▶ **Task instructions**:
Reproduce the top of the data verbatim, through and including the line that contains "WHAT DOES IT".

————————

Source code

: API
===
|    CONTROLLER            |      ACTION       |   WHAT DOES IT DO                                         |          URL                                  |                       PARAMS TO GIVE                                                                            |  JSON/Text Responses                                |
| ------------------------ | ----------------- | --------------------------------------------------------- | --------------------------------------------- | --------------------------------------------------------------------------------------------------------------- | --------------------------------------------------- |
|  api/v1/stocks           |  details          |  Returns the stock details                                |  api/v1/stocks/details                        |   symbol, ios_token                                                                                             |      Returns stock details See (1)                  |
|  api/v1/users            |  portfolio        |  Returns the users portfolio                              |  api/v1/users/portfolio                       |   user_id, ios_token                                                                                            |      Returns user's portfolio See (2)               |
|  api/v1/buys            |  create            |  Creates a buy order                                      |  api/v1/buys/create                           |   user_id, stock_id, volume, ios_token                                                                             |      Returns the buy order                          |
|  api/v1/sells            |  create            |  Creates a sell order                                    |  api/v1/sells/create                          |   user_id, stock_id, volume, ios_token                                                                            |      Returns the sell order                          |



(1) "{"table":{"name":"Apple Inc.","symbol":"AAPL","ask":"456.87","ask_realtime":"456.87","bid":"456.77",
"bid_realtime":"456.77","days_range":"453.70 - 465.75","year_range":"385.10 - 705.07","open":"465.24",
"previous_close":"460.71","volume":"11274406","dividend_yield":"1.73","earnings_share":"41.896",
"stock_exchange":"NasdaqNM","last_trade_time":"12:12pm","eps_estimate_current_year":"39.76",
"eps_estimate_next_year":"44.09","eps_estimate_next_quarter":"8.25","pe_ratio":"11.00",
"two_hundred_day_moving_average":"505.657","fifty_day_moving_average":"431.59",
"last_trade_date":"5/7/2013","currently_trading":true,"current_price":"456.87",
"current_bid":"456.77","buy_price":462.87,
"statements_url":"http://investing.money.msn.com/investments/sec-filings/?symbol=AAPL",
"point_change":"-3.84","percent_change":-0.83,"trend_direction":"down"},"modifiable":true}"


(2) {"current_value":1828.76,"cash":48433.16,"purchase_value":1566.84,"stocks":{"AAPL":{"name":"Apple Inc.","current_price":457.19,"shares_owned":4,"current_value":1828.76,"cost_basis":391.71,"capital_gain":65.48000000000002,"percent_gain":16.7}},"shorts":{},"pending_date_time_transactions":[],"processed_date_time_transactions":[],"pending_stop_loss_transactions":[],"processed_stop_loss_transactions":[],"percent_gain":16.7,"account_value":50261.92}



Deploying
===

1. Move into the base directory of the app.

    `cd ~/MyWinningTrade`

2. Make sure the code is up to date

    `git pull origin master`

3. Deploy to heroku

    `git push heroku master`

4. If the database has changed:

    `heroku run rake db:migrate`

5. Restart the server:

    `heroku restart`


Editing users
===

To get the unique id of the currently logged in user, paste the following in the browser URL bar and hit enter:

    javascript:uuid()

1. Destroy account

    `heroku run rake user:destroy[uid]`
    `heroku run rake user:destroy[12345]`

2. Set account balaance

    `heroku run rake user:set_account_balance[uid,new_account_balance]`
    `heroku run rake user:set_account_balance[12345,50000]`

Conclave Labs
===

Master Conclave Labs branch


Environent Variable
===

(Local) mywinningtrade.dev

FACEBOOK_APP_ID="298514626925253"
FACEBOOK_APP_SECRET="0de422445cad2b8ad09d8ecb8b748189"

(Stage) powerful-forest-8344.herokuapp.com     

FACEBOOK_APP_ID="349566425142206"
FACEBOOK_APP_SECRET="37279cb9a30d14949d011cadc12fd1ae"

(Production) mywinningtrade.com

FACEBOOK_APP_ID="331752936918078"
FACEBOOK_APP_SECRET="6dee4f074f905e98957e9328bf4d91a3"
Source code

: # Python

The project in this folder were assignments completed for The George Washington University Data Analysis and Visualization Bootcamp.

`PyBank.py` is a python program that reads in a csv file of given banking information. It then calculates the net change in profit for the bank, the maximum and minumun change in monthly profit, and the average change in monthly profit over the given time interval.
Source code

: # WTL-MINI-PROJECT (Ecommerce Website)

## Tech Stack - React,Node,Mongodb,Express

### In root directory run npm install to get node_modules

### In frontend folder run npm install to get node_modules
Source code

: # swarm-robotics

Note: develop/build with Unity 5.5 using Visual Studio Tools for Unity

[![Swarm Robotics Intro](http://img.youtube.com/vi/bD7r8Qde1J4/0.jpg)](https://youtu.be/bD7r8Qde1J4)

————————

▶ **Solution for this exercise**:
Source code

: API
===
|    CONTROLLER            |      ACTION       |   WHAT DOES IT DO                                         |          URL                                  |                       PARAMS TO GIVE                                                                            |  JSON/Text Responses                                |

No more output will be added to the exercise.